El cacereño Manuel Trinidad se define como un apasionado en divulgar temas relacionados con la cultura de Extremadura, lo que le hizo en 2001 poner en marcha la Biblioteca Virtual Extremeña, de la que ahora forma parte la Fototeca. En la Biblioteca están digitalizados 300 libros y 70 revistas relacionadas con el patrimonio y la historia de Extremadura. «Me gusta dedicarme a localizar libros antiguos de Extremadura, por bibliotecas o librerías de anticuarios, ya sin derechos de autor y subirlos a la red - afirma -. En fin, hago lo mismo que hacían bibliófilos como el entrañable Rafael García Plata con la gran biblioteca que tenía en Cañamero, pero con la diferencia de que los subo a la red para compartirlos con todos. Aunque también hay muchos libros antiguos, digitalizados principalmente por universidades americanas que solo hace falta ponerles un enlace».

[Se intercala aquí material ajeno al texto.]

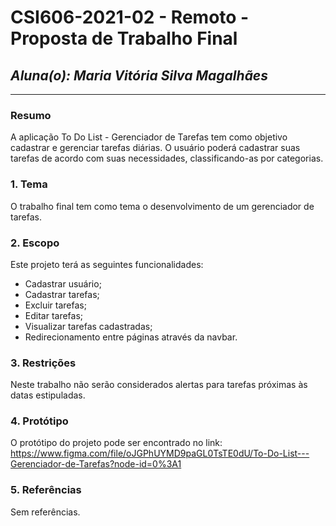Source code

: # **CSI606-2021-02 - Remoto - Proposta de Trabalho Final**

## *Aluna(o): Maria Vitória Silva Magalhães*

--------------

<!-- Descrever um resumo sobre o trabalho. -->

### Resumo

  A aplicação To Do List - Gerenciador de Tarefas tem como objetivo cadastrar e gerenciar tarefas diárias. O usuário poderá cadastrar suas tarefas de acordo com suas necessidades, classificando-as por categorias.

<!-- Apresentar o tema. -->
### 1. Tema

  O trabalho final tem como tema o desenvolvimento de um gerenciador de tarefas.

<!-- Descrever e limitar o escopo da aplicação. -->
### 2. Escopo

  Este projeto terá as seguintes funcionalidades:

  - Cadastrar usuário;
  - Cadastrar tarefas;
  - Excluir tarefas;
  - Editar tarefas;
  - Visualizar tarefas cadastradas;
  - Redirecionamento entre páginas através da navbar.

<!-- Apresentar restrições de funcionalidades e de escopo. -->
### 3. Restrições

  Neste trabalho não serão considerados alertas para tarefas próximas às datas estipuladas.

<!-- Construir alguns protótipos para a aplicação, disponibilizá-los no Github e descrever o que foi considerado. //-->
### 4. Protótipo

  O protótipo do projeto pode ser encontrado no link: https://www.figma.com/file/oJGPhUYMD9paGL0TsTE0dU/To-Do-List---Gerenciador-de-Tarefas?node-id=0%3A1

### 5. Referências

  Sem referências.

En la Biblioteca Virtual Extremeña hay tres tipos de publicaciones: las que son enlaces a libros o revistas que ya están en la red, por ejemplo las que son anteriores a 1901, que muchas han sido subidas por bibliotecas americanas, y luego las que él digitaliza directamente. «Una tercera vía - afirma -, es la de autores que me mandan directamente los libros; la última persona que me ha enviado libros suyos sobre algunos pueblos de Cáceres ha sido José Antonio Ramos Rubio, cronista oficial de Trujillo».

En 2006 llegó a iniciar una aventura editorial, lanzando la revista 'Universo Extremeño', «eso fue una locura, sólo pudo ver la luz un número».

Después, en 2013, tuvo un grave accidente de tráfico, «con ese accidente todo desapareció durante algunos años; pero a comienzos de 2017 volví a reactivar la Biblioteca Virtual». Actualmente se ven una media de 500 páginas diarias, o sea, unas 15.000 páginas vistas al mes, lo que demuestra que interesan los contenidos extremeños.

En su labor de divulgación de la cultura extremeña, le ayuda mucho el ser bibliotecario en la Universidad de Extremadura, «mi profesión me facilita, por ejemplo, el acceso a los fondos o incluso a través de préstamo interbibliotecario con otras universidades de España, puedo solicitar en préstamo libros sobre Extremadura que no existen en bibliotecas extremeñas».

En Extremadura también se pueden ver publicaciones gratis por internet en el portal de la Junta de Extremadura http://ciconia.gobex.es/ciconia/es/inicio/inicio.do, que es la Biblioteca digital del patrimonio cultural de Extremadura; y en la Universidad de Extremadura la página http://dehesa.unex.es.

Ir por libre

Manuel Trinidad confiesa que va un poco por libre, «este es un proyecto particular. Debían ser las instituciones extremeñas las que asumieran un proyecto así, de recopilar todo el patrimonio bibliográfico extremeño para ponerlo a disposición de cualquier interesado». Es consciente de que al estar prácticamente solo está algo limitado, «no es como otras bibliotecas virtuales de comunidades autónomas que tienen a todo su gobierno detrás, como por ejemplo, la Biblioteca Virtual de Andalucía, con miles y miles de libros. Pero bueno, a mí me da igual, y yo me lancé al ruedo, pues no puedes estar pendiente de si algún día hacen algo las instituciones, así que por mi cuenta abordé este proyecto, para facilitar a cualquiera el acceso a contenidos extremeños, ampliándolo también a fonoteca (música) y últimamente a la fototeca (fotos). La verdad es que es muy satisfactorio recibir a veces mensajes de agradecimiento».